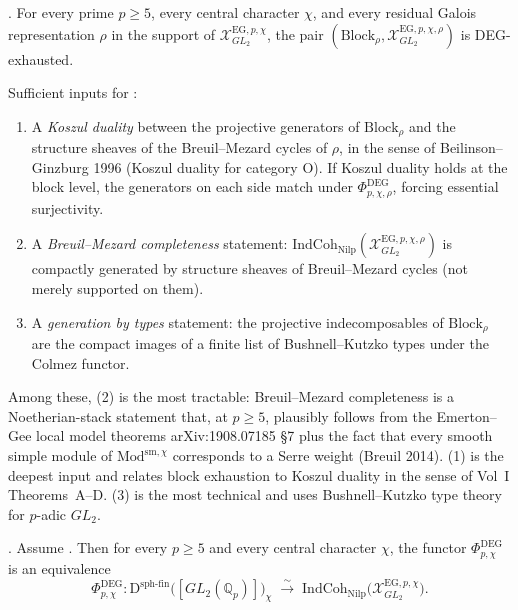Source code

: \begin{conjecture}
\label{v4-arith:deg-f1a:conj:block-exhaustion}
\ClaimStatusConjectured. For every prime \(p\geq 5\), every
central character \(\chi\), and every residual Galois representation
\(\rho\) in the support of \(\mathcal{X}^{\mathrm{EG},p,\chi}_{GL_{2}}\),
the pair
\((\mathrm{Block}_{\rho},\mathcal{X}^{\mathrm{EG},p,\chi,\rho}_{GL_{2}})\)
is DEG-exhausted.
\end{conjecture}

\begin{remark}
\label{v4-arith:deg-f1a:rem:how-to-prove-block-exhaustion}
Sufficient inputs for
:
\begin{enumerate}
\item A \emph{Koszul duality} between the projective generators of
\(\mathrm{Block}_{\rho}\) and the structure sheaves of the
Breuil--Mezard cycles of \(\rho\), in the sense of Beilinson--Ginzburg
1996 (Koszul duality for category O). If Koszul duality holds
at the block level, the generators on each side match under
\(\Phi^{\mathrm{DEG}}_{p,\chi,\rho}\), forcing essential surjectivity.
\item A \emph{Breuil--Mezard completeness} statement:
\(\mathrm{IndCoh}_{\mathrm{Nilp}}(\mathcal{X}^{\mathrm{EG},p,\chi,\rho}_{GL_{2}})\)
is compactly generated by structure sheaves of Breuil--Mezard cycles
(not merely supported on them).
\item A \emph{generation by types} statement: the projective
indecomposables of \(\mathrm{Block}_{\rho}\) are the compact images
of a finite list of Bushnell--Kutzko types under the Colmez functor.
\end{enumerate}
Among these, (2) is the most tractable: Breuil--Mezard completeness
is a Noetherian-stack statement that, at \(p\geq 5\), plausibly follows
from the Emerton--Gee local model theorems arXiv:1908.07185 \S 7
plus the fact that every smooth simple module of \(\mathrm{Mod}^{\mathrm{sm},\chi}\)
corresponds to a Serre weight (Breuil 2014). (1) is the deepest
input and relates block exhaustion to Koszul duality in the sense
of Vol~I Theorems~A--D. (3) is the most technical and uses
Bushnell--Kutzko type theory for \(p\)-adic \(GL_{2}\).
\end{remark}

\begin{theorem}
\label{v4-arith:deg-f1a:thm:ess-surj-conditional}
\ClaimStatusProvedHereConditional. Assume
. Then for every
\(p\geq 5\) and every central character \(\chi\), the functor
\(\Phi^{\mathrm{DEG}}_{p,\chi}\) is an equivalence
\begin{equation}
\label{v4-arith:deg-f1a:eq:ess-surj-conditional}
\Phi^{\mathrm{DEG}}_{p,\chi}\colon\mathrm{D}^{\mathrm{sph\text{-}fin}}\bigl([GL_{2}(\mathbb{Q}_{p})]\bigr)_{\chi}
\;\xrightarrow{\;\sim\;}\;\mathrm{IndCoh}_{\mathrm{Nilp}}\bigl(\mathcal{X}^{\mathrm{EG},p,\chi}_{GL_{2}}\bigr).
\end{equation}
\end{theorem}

## Work order
Task for the records above: copy every line in which the word "arith" occurs.

## Solution below
\label{v4-arith:deg-f1a:conj:block-exhaustion}
\label{v4-arith:deg-f1a:rem:how-to-prove-block-exhaustion}
\label{v4-arith:deg-f1a:thm:ess-surj-conditional}
\label{v4-arith:deg-f1a:eq:ess-surj-conditional}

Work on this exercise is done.